Work item: Your copy should match the entries below exactly, apart from the images.

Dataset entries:
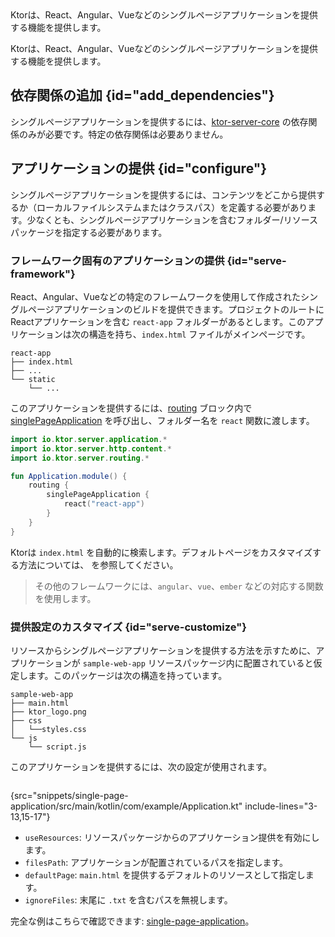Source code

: [//]: # (title: シングルページアプリケーションの提供)

<show-structure for="chapter" depth="2"/>

<tldr>
<var name="example_name" value="single-page-application"/>
<include from="lib.topic" element-id="download_example"/>
</tldr>

<link-summary>
Ktorは、React、Angular、Vueなどのシングルページアプリケーションを提供する機能を提供します。
</link-summary>

Ktorは、React、Angular、Vueなどのシングルページアプリケーションを提供する機能を提供します。

## 依存関係の追加 {id="add_dependencies"}

シングルページアプリケーションを提供するには、[ktor-server-core](server-dependencies.topic#add-ktor-dependencies) の依存関係のみが必要です。特定の依存関係は必要ありません。

## アプリケーションの提供 {id="configure"}

シングルページアプリケーションを提供するには、コンテンツをどこから提供するか（ローカルファイルシステムまたはクラスパス）を定義する必要があります。少なくとも、シングルページアプリケーションを含むフォルダー/リソースパッケージを指定する必要があります。

### フレームワーク固有のアプリケーションの提供 {id="serve-framework"}

React、Angular、Vueなどの特定のフレームワークを使用して作成されたシングルページアプリケーションのビルドを提供できます。プロジェクトのルートにReactアプリケーションを含む `react-app` フォルダーがあるとします。このアプリケーションは次の構造を持ち、`index.html` ファイルがメインページです。

```text
react-app
├── index.html
├── ...
└── static
    └── ...
```

このアプリケーションを提供するには、[routing](server-routing.md) ブロック内で [singlePageApplication](https://api.ktor.io/ktor-server/ktor-server-core/io.ktor.server.http.content/single-page-application.html) を呼び出し、フォルダー名を `react` 関数に渡します。

```kotlin
import io.ktor.server.application.*
import io.ktor.server.http.content.*
import io.ktor.server.routing.*

fun Application.module() {
    routing {
        singlePageApplication {
            react("react-app")
        }
    }
}
```

Ktorは `index.html` を自動的に検索します。デフォルトページをカスタマイズする方法については、[](#serve-customize) を参照してください。

> その他のフレームワークには、`angular`、`vue`、`ember` などの対応する関数を使用します。

### 提供設定のカスタマイズ {id="serve-customize"}

リソースからシングルページアプリケーションを提供する方法を示すために、アプリケーションが `sample-web-app` リソースパッケージ内に配置されていると仮定します。このパッケージは次の構造を持っています。

```text
sample-web-app
├── main.html
├── ktor_logo.png
├── css
│   └──styles.css
└── js
    └── script.js
```

このアプリケーションを提供するには、次の設定が使用されます。

```kotlin
```
{src="snippets/single-page-application/src/main/kotlin/com/example/Application.kt" include-lines="3-13,15-17"}

- `useResources`: リソースパッケージからのアプリケーション提供を有効にします。
- `filesPath`: アプリケーションが配置されているパスを指定します。
- `defaultPage`: `main.html` を提供するデフォルトのリソースとして指定します。
- `ignoreFiles`: 末尾に `.txt` を含むパスを無視します。

完全な例はこちらで確認できます: [single-page-application](https://github.com/ktorio/ktor-documentation/tree/%ktor_version%/codeSnippets/snippets/single-page-application)。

Response to the exercise:
Source code

: [//]: # (title: シングルページアプリケーションの提供)

<show-structure for="chapter" depth="2"/>

<tldr>
<var name="example_name" value="single-page-application"/>
<include from="lib.topic" element-id="download_example"/>
</tldr>

<link-summary>
Ktorは、React、Angular、Vueなどのシングルページアプリケーションを提供する機能を提供します。
</link-summary>

Ktorは、React、Angular、Vueなどのシングルページアプリケーションを提供する機能を提供します。

## 依存関係の追加 {id="add_dependencies"}

シングルページアプリケーションを提供するには、[ktor-server-core](server-dependencies.topic#add-ktor-dependencies) の依存関係のみが必要です。特定の依存関係は必要ありません。

## アプリケーションの提供 {id="configure"}

シングルページアプリケーションを提供するには、コンテンツをどこから提供するか（ローカルファイルシステムまたはクラスパス）を定義する必要があります。少なくとも、シングルページアプリケーションを含むフォルダー/リソースパッケージを指定する必要があります。

### フレームワーク固有のアプリケーションの提供 {id="serve-framework"}

React、Angular、Vueなどの特定のフレームワークを使用して作成されたシングルページアプリケーションのビルドを提供できます。プロジェクトのルートにReactアプリケーションを含む `react-app` フォルダーがあるとします。このアプリケーションは次の構造を持ち、`index.html` ファイルがメインページです。

```text
react-app
├── index.html
├── ...
└── static
    └── ...
```

このアプリケーションを提供するには、[routing](server-routing.md) ブロック内で [singlePageApplication](https://api.ktor.io/ktor-server/ktor-server-core/io.ktor.server.http.content/single-page-application.html) を呼び出し、フォルダー名を `react` 関数に渡します。

```kotlin
import io.ktor.server.application.*
import io.ktor.server.http.content.*
import io.ktor.server.routing.*

fun Application.module() {
    routing {
        singlePageApplication {
            react("react-app")
        }
    }
}
```

Ktorは `index.html` を自動的に検索します。デフォルトページをカスタマイズする方法については、[](#serve-customize) を参照してください。

> その他のフレームワークには、`angular`、`vue`、`ember` などの対応する関数を使用します。

### 提供設定のカスタマイズ {id="serve-customize"}

リソースからシングルページアプリケーションを提供する方法を示すために、アプリケーションが `sample-web-app` リソースパッケージ内に配置されていると仮定します。このパッケージは次の構造を持っています。

```text
sample-web-app
├── main.html
├── ktor_logo.png
├── css
│   └──styles.css
└── js
    └── script.js
```

このアプリケーションを提供するには、次の設定が使用されます。

```kotlin
```
{src="snippets/single-page-application/src/main/kotlin/com/example/Application.kt" include-lines="3-13,15-17"}

- `useResources`: リソースパッケージからのアプリケーション提供を有効にします。
- `filesPath`: アプリケーションが配置されているパスを指定します。
- `defaultPage`: `main.html` を提供するデフォルトのリソースとして指定します。
- `ignoreFiles`: 末尾に `.txt` を含むパスを無視します。

完全な例はこちらで確認できます: [single-page-application](https://github.com/ktorio/ktor-documentation/tree/%ktor_version%/codeSnippets/snippets/single-page-application)。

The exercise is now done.